Until then, the toddler is in charge. That’s what I call my grandma. Ninety-two years old in two months time. Let’s buy her a medal. And a dummy. That old lady gets everything she wants. It wasn’t always that way.
My beautiful grandma lived through the generations of war and Eastern Bloc communism. She was twelve years old when World War II broke out. Her dad was dark-skinned (read gypsy) and threatened with execution by Nazi soldiers. Her mum negotiated for his life. Their flat and possessions were destroyed along with thousands of buildings in the Warsaw Uprising. My grandma walked for hundreds of miles in summer pumps, crossing frozen rivers to try and find her little sister. No joy.
It’s almost impossible to comprehend it from my spot in West Wales. Quite frankly, I’m stressed if I have to buy extra fuel for my car. At the age I am now (forty-three), my grandma was sewing her family’s clothes. Making dresses. Planning futures. Her twins were pushed out of the house when they were sixteen. Pushed out of their country onto the first school exchange to London. People were met, visas were arranged. Heads never turned back.

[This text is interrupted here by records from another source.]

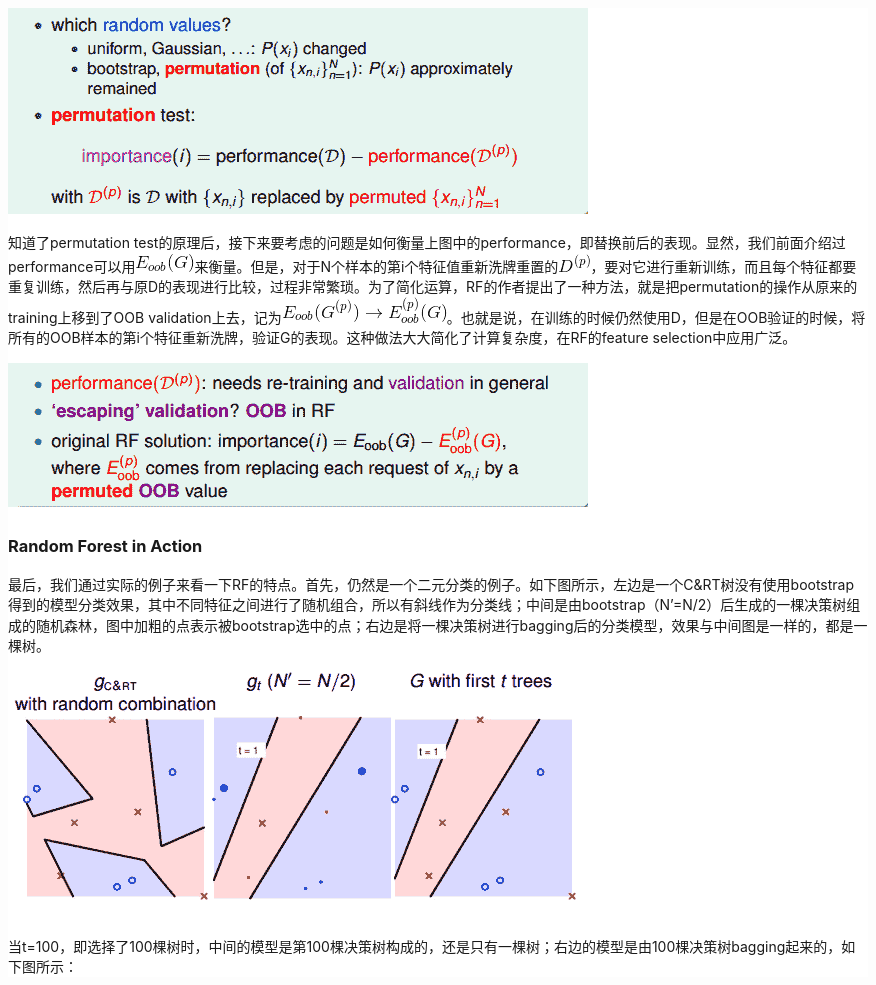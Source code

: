 ![这里写图片描述](img/89178e9003061ad7242da73c357b56ec.jpg)

知道了permutation test的原理后，接下来要考虑的问题是如何衡量上图中的performance，即替换前后的表现。显然，我们前面介绍过performance可以用![](img/ff4a2c23935073fcfb07569e8a03a9a3.jpg)来衡量。但是，对于N个样本的第i个特征值重新洗牌重置的![](img/93716d6c986ed3ea9f6932ffcaf695d8.jpg)，要对它进行重新训练，而且每个特征都要重复训练，然后再与原D的表现进行比较，过程非常繁琐。为了简化运算，RF的作者提出了一种方法，就是把permutation的操作从原来的training上移到了OOB validation上去，记为![](img/34a2755f81473a6549866013e631e960.jpg)。也就是说，在训练的时候仍然使用D，但是在OOB验证的时候，将所有的OOB样本的第i个特征重新洗牌，验证G的表现。这种做法大大简化了计算复杂度，在RF的feature selection中应用广泛。

![这里写图片描述](img/4a260cda25114d93e0c6e00097ac2ab2.jpg)

### **Random Forest in Action**

最后，我们通过实际的例子来看一下RF的特点。首先，仍然是一个二元分类的例子。如下图所示，左边是一个C&RT树没有使用bootstrap得到的模型分类效果，其中不同特征之间进行了随机组合，所以有斜线作为分类线；中间是由bootstrap（N’=N/2）后生成的一棵决策树组成的随机森林，图中加粗的点表示被bootstrap选中的点；右边是将一棵决策树进行bagging后的分类模型，效果与中间图是一样的，都是一棵树。

![这里写图片描述](img/32aa72abb2c54b7a1595b6633f4c737c.jpg)

当t=100，即选择了100棵树时，中间的模型是第100棵决策树构成的，还是只有一棵树；右边的模型是由100棵决策树bagging起来的，如下图所示：

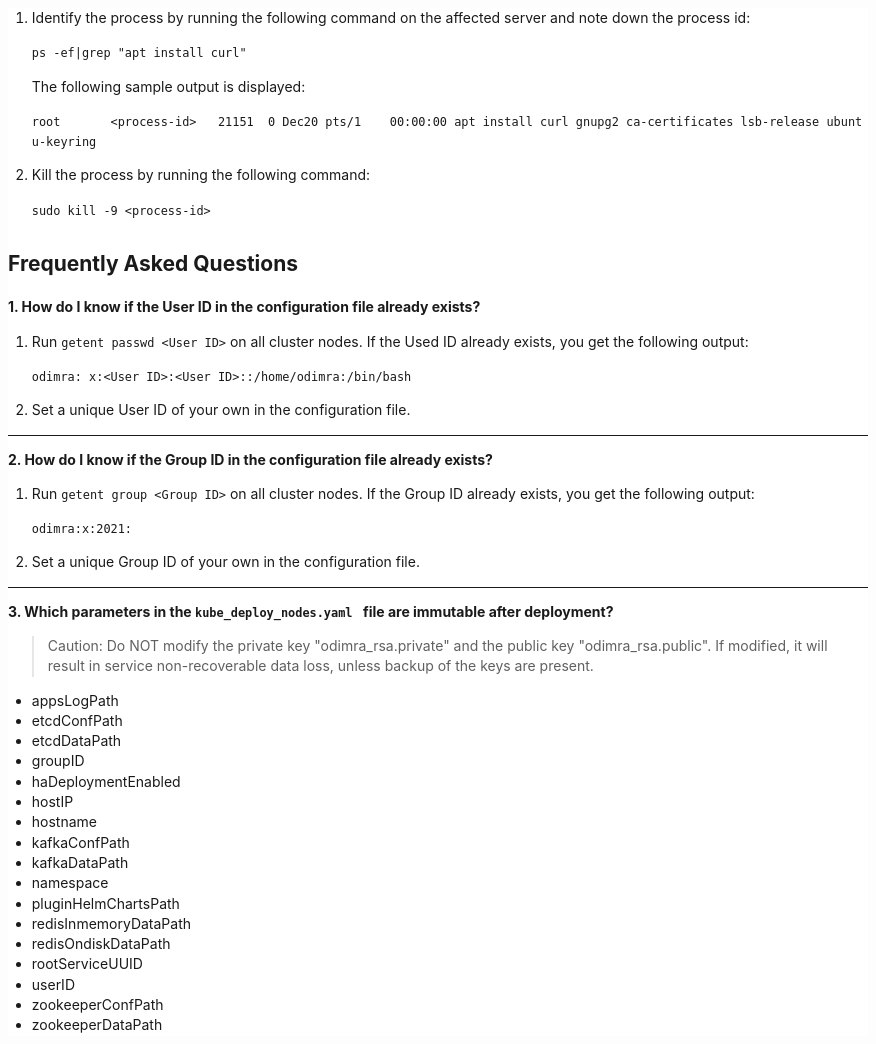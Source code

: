 1. Identify the process by running the following command on the affected server and note down the process id:

   ```
   ps -ef|grep "apt install curl" 
   ```

   The following sample output is displayed:

   ```
   root       <process-id>   21151  0 Dec20 pts/1    00:00:00 apt install curl gnupg2 ca-certificates lsb-release ubuntu-keyring
   ```

2. Kill the process by running the following command:

   ```
   sudo kill -9 <process-id>
   ```



## Frequently Asked Questions

**1. How do I know if the User ID in the configuration file already exists?**

1. Run `getent passwd <User ID>` on all cluster nodes. If the Used ID already exists, you get the following output:

   `odimra: x:<User ID>:<User ID>::/home/odimra:/bin/bash`

2. Set a unique User ID of your own in the configuration file.

------

**2. How do I know if the Group ID in the configuration file already exists?**

1. Run `getent group <Group ID>` on all cluster nodes. If the Group ID already exists, you get the following output:

   `odimra:x:2021:`

2. Set a unique Group ID of your own in the configuration file.

------

**3. Which parameters in the `kube_deploy_nodes.yaml ` file are immutable after deployment?**

<blockquote> Caution: Do NOT modify the private key "odimra_rsa.private" and the public key "odimra_rsa.public". If modified, it will result in service non-recoverable data loss, unless backup of the keys are present. </blockquote>

- appsLogPath
- etcdConfPath
- etcdDataPath
- groupID
- haDeploymentEnabled
- hostIP
- hostname
- kafkaConfPath
- kafkaDataPath
- namespace
- pluginHelmChartsPath
- redisInmemoryDataPath
- redisOndiskDataPath
- rootServiceUUID
- userID
- zookeeperConfPath
- zookeeperDataPath
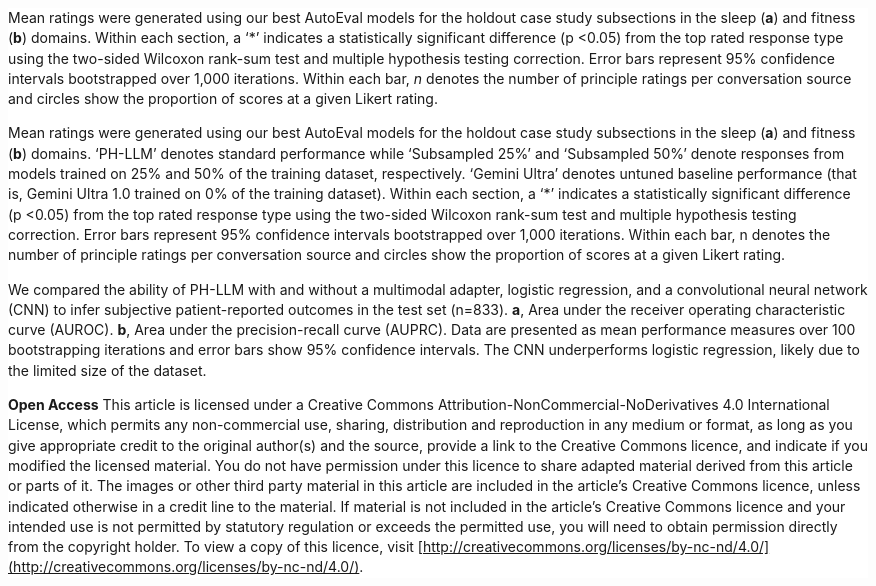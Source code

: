 Mean ratings were generated using our best AutoEval models for the holdout case study subsections in the sleep (**a**) and fitness (**b**) domains. Within each section, a ‘*’ indicates a statistically significant difference (p <0.05) from the top rated response type using the two-sided Wilcoxon rank-sum test and multiple hypothesis testing correction. Error bars represent 95% confidence intervals bootstrapped over 1,000 iterations. Within each bar, *n* denotes the number of principle ratings per conversation source and circles show the proportion of scores at a given Likert rating.

Mean ratings were generated using our best AutoEval models for the holdout case study subsections in the sleep (**a**) and fitness (**b**) domains. ‘PH-LLM’ denotes standard performance while ‘Subsampled 25%’ and ‘Subsampled 50%’ denote responses from models trained on 25% and 50% of the training dataset, respectively. ‘Gemini Ultra’ denotes untuned baseline performance (that is, Gemini Ultra 1.0 trained on 0% of the training dataset). Within each section, a ‘*’ indicates a statistically significant difference (p <0.05) from the top rated response type using the two-sided Wilcoxon rank-sum test and multiple hypothesis testing correction. Error bars represent 95% confidence intervals bootstrapped over 1,000 iterations. Within each bar, n denotes the number of principle ratings per conversation source and circles show the proportion of scores at a given Likert rating.

We compared the ability of PH-LLM with and without a multimodal adapter, logistic regression, and a convolutional neural network (CNN) to infer subjective patient-reported outcomes in the test set (n=833). **a**, Area under the receiver operating characteristic curve (AUROC). **b**, Area under the precision-recall curve (AUPRC). Data are presented as mean performance measures over 100 bootstrapping iterations and error bars show 95% confidence intervals. The CNN underperforms logistic regression, likely due to the limited size of the dataset.

**Open Access** This article is licensed under a Creative Commons Attribution-NonCommercial-NoDerivatives 4.0 International License, which permits any non-commercial use, sharing, distribution and reproduction in any medium or format, as long as you give appropriate credit to the original author(s) and the source, provide a link to the Creative Commons licence, and indicate if you modified the licensed material. You do not have permission under this licence to share adapted material derived from this article or parts of it. The images or other third party material in this article are included in the article’s Creative Commons licence, unless indicated otherwise in a credit line to the material. If material is not included in the article’s Creative Commons licence and your intended use is not permitted by statutory regulation or exceeds the permitted use, you will need to obtain permission directly from the copyright holder. To view a copy of this licence, visit [http://creativecommons.org/licenses/by-nc-nd/4.0/](http://creativecommons.org/licenses/by-nc-nd/4.0/).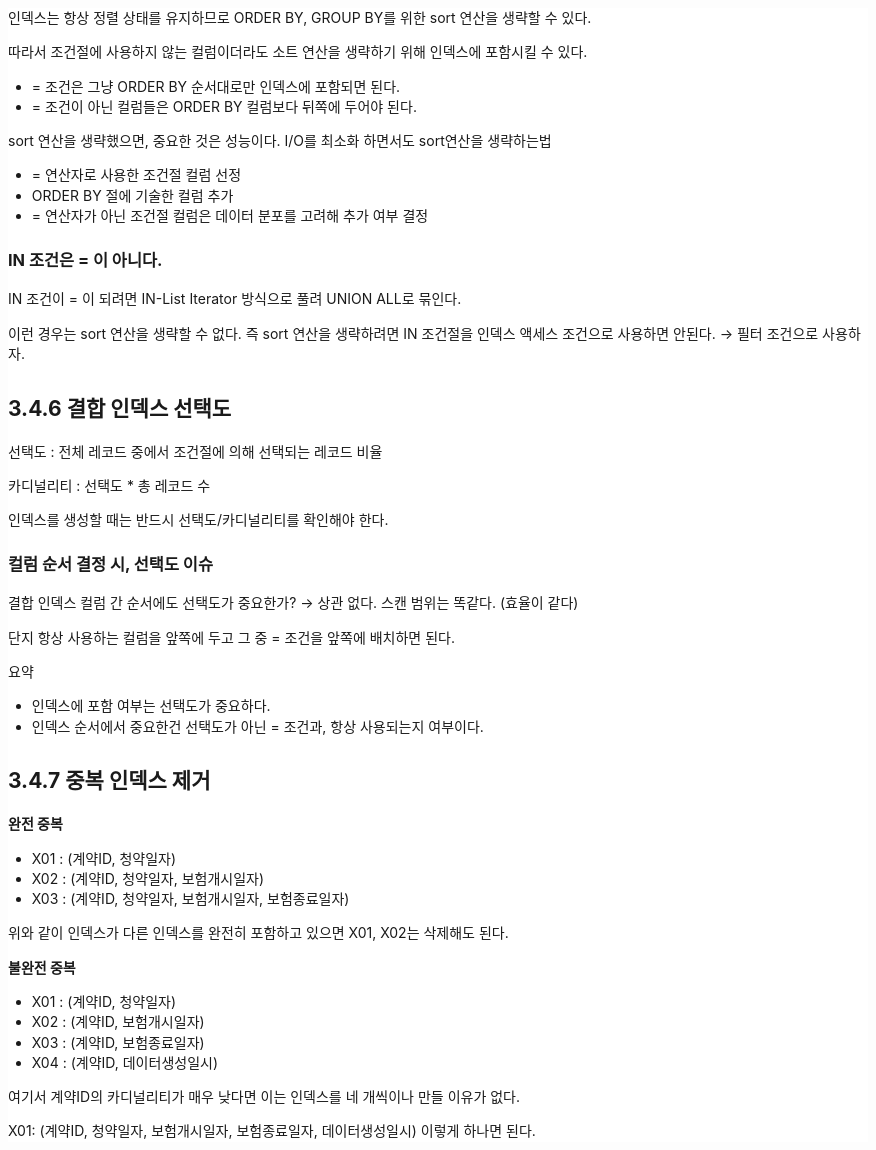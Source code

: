 인덱스는 항상 정렬 상태를 유지하므로 ORDER BY, GROUP BY를 위한 sort 연산을 생략할 수 있다.

따라서 조건절에 사용하지 않는 컬럼이더라도 소트 연산을 생략하기 위해 인덱스에 포함시킬 수 있다.

- = 조건은 그냥 ORDER BY 순서대로만 인덱스에 포함되면 된다.
- = 조건이 아닌 컬럼들은 ORDER BY 컬럼보다 뒤쪽에 두어야 된다.

sort 연산을 생략했으면, 중요한 것은 성능이다. I/O를 최소화 하면서도 sort연산을 생략하는법

- = 연산자로 사용한 조건절 컬럼 선정
- ORDER BY 절에 기술한 컬럼 추가
- = 연산자가 아닌 조건절 컬럼은 데이터 분포를 고려해 추가 여부 결정

### IN 조건은 = 이 아니다.

IN 조건이 = 이 되려면 IN-List Iterator 방식으로 풀려 UNION ALL로 묶인다.

이런 경우는 sort 연산을 생략할 수 없다. 즉 sort 연산을 생략하려면 IN 조건절을 인덱스 액세스 조건으로 사용하면 안된다. → 필터 조건으로 사용하자.

## 3.4.6 결합 인덱스 선택도

선택도 : 전체 레코드 중에서 조건절에 의해 선택되는 레코드 비율

카디널리티 : 선택도 * 총 레코드 수

인덱스를 생성할 때는 반드시 선택도/카디널리티를 확인해야 한다.

### 컬럼 순서 결정 시, 선택도 이슈

결합 인덱스 컬럼 간 순서에도 선택도가 중요한가? → 상관 없다. 스캔 범위는 똑같다. (효율이 같다)

단지 항상 사용하는 컬럼을 앞쪽에 두고 그 중 = 조건을 앞쪽에 배치하면 된다.

요약 

- 인덱스에 포함 여부는 선택도가 중요하다.
- 인덱스 순서에서 중요한건 선택도가 아닌 = 조건과, 항상 사용되는지 여부이다.

## 3.4.7 중복 인덱스 제거

**완전 중복**

- X01 : (계약ID, 청약일자)
- X02 : (계약ID, 청약일자, 보험개시일자)
- X03 : (계약ID, 청약일자, 보험개시일자, 보험종료일자)

위와 같이 인덱스가 다른 인덱스를 완전히 포함하고 있으면 X01, X02는 삭제해도 된다.

**불완전 중복**

- X01 : (계약ID, 청약일자)
- X02 : (계약ID, 보험개시일자)
- X03 : (계약ID, 보험종료일자)
- X04 : (계약ID, 데이터생성일시)

여기서 계약ID의 카디널리티가 매우 낮다면 이는 인덱스를 네 개씩이나 만들 이유가 없다.

X01: (계약ID, 청약일자, 보험개시일자, 보험종료일자, 데이터생성일시) 이렇게 하나면 된다.
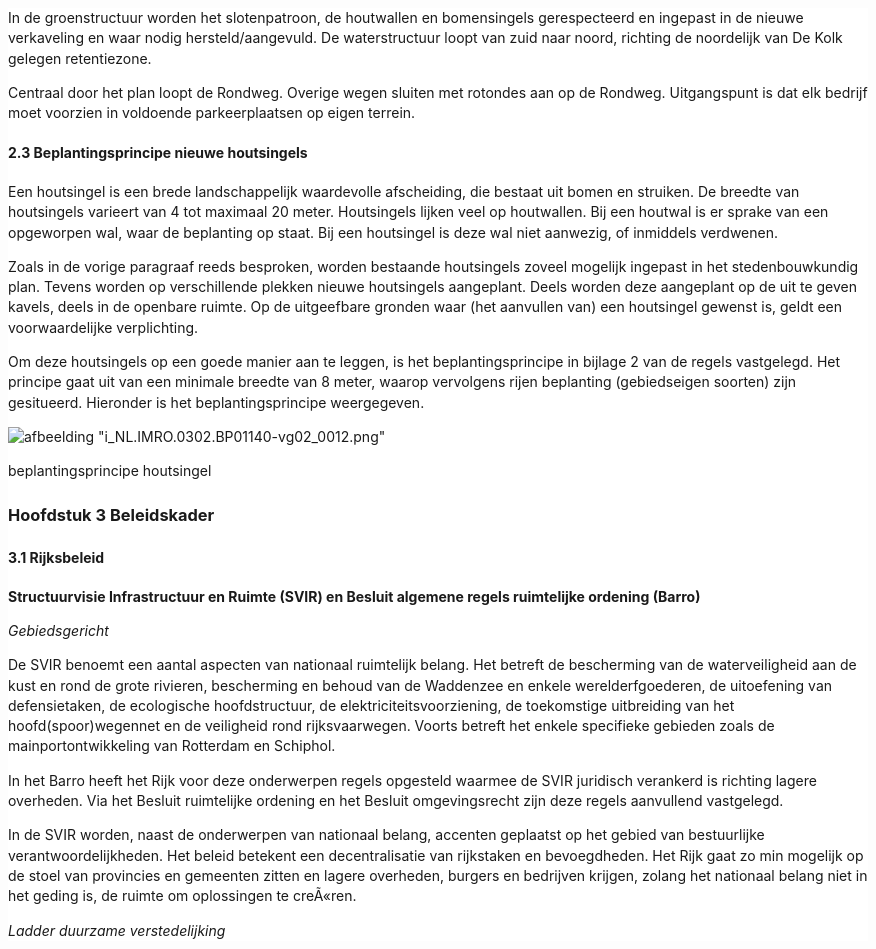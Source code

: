 In de groenstructuur worden het slotenpatroon, de houtwallen en bomensingels gerespecteerd en ingepast in de nieuwe verkaveling en waar nodig hersteld/aangevuld. De waterstructuur loopt van zuid naar noord, richting de noordelijk van De Kolk gelegen retentiezone.

Centraal door het plan loopt de Rondweg. Overige wegen sluiten met rotondes aan op de Rondweg. Uitgangspunt is dat elk bedrijf moet voorzien in voldoende parkeerplaatsen op eigen terrein.

#### 2\.3 Beplantingsprincipe nieuwe houtsingels

Een houtsingel is een brede landschappelijk waardevolle afscheiding, die bestaat uit bomen en struiken. De breedte van houtsingels varieert van 4 tot maximaal 20 meter. Houtsingels lijken veel op houtwallen. Bij een houtwal is er sprake van een opgeworpen wal, waar de beplanting op staat. Bij een houtsingel is deze wal niet aanwezig, of inmiddels verdwenen.

Zoals in de vorige paragraaf reeds besproken, worden bestaande houtsingels zoveel mogelijk ingepast in het stedenbouwkundig plan. Tevens worden op verschillende plekken nieuwe houtsingels aangeplant. Deels worden deze aangeplant op de uit te geven kavels, deels in de openbare ruimte. Op de uitgeefbare gronden waar (het aanvullen van) een houtsingel gewenst is, geldt een voorwaardelijke verplichting.

Om deze houtsingels op een goede manier aan te leggen, is het beplantingsprincipe in bijlage 2 van de regels vastgelegd. Het principe gaat uit van een minimale breedte van 8 meter, waarop vervolgens rijen beplanting (gebiedseigen soorten) zijn gesitueerd. Hieronder is het beplantingsprincipe weergegeven.

![afbeelding "i_NL.IMRO.0302.BP01140-vg02_0012.png"](i_NL.IMRO.0302.BP01140-vg02_0012.png)

beplantingsprincipe houtsingel

### Hoofdstuk 3 Beleidskader

#### 3\.1 Rijksbeleid

**Structuurvisie Infrastructuur en Ruimte (SVIR) en Besluit algemene regels ruimtelijke ordening (Barro)**

*Gebiedsgericht*

De SVIR benoemt een aantal aspecten van nationaal ruimtelijk belang. Het betreft de bescherming van de waterveiligheid aan de kust en rond de grote rivieren, bescherming en behoud van de Waddenzee en enkele werelderfgoederen, de uitoefening van defensietaken, de ecologische hoofdstructuur, de elektriciteitsvoorziening, de toekomstige uitbreiding van het hoofd(spoor)wegennet en de veiligheid rond rijksvaarwegen. Voorts betreft het enkele specifieke gebieden zoals de mainportontwikkeling van Rotterdam en Schiphol.

In het Barro heeft het Rijk voor deze onderwerpen regels opgesteld waarmee de SVIR juridisch verankerd is richting lagere overheden. Via het Besluit ruimtelijke ordening en het Besluit omgevingsrecht zijn deze regels aanvullend vastgelegd.

In de SVIR worden, naast de onderwerpen van nationaal belang, accenten geplaatst op het gebied van bestuurlijke verantwoordelijkheden. Het beleid betekent een decentralisatie van rijkstaken en bevoegdheden. Het Rijk gaat zo min mogelijk op de stoel van provincies en gemeenten zitten en lagere overheden, burgers en bedrijven krijgen, zolang het nationaal belang niet in het geding is, de ruimte om oplossingen te creÃ«ren.

*Ladder duurzame verstedelijking*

My grandma’s spent a lot of time in English-speaking countries. She never learned to speak English. I always thought her refusal to learn was a way of encouraging her grandchildren to speak Polish. I learned to speak bad Polish. And when I mean bad Polish, I mean my Polish family sometimes bursts out laughing when I speak. And I’m not even joking.
My grandma has become more nationalistic over the years. ‘Poland is the best place in the world,’ is one of her favourite sayings nowadays. Alongside ‘Poland is wonderful. Awesome. Better than heaven.’ Yes, actual heaven. According to my grandma, heaven’s got some lessons to learn from visiting Poland.
And here I am lucky enough to have learned enough Polish to listen to these words. Don’t get me wrong. I love my half-country. Or I like it strongly. Ok, ok. I like it enough. I just wish everyone wasn’t so earnest there.
‘If she loves her country so much, why did she kick us through the door?’ my mum muttered. ‘Now we look after her here and she can’t speak the language.’
I looked at my mum. She was wiping her table top with a cleaning brand called furious. ‘It’s like falling on your own sword.’